(INPUT FOR THIS TASK)
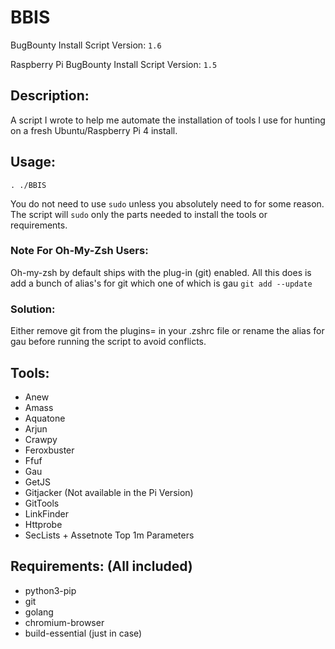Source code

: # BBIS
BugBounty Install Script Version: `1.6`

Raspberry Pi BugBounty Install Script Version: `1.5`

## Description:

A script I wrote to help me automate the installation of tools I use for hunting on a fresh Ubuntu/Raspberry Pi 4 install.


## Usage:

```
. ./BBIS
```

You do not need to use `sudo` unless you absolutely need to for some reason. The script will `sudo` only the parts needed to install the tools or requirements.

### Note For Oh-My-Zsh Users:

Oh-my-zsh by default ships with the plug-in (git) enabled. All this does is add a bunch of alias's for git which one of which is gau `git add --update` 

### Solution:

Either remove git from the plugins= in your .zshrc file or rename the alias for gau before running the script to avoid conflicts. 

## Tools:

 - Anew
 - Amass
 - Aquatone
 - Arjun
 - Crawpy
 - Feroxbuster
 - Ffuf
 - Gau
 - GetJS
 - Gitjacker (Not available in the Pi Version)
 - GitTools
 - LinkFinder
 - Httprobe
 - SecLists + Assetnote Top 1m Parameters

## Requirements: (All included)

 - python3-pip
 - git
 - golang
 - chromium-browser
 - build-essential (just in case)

--

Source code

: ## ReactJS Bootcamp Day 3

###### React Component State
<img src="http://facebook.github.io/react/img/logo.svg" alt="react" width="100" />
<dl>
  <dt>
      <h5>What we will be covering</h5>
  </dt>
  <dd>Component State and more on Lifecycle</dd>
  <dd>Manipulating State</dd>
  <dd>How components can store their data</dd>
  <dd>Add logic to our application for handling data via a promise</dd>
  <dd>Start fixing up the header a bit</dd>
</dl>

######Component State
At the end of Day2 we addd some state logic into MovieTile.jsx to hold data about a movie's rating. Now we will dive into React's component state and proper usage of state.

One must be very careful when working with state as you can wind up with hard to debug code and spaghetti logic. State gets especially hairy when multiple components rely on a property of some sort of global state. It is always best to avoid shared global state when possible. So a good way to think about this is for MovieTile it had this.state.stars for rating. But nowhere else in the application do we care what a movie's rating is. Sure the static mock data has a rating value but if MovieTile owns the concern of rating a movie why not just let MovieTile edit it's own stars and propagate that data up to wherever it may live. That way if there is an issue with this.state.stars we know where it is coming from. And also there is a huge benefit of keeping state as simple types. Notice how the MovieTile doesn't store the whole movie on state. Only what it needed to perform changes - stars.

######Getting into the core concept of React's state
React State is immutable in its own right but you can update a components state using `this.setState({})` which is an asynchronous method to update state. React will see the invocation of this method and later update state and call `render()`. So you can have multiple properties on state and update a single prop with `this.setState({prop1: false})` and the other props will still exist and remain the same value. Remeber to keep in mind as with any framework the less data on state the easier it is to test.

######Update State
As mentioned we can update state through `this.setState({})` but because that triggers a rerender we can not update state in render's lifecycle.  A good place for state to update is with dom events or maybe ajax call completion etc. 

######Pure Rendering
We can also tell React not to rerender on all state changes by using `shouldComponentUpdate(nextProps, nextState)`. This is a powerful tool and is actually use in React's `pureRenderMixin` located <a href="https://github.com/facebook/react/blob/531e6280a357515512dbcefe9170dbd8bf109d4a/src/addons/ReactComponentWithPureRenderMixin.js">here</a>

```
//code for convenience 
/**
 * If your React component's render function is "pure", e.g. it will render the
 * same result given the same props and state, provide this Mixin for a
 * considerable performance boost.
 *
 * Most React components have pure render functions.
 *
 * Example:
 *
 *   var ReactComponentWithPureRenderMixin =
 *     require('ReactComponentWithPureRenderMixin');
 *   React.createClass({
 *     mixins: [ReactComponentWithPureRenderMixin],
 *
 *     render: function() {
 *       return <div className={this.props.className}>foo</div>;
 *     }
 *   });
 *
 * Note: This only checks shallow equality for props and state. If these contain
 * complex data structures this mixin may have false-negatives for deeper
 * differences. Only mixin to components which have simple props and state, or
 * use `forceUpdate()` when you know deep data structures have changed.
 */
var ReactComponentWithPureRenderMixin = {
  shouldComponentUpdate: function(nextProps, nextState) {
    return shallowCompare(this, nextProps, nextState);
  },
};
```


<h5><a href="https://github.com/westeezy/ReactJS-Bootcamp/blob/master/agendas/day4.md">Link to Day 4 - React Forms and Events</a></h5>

(YOUR ASSIGNMENT) Only a number is wanted here: how many lines of the records above hold the word "Bootcamp".

(COMPLETED EXERCISE) 2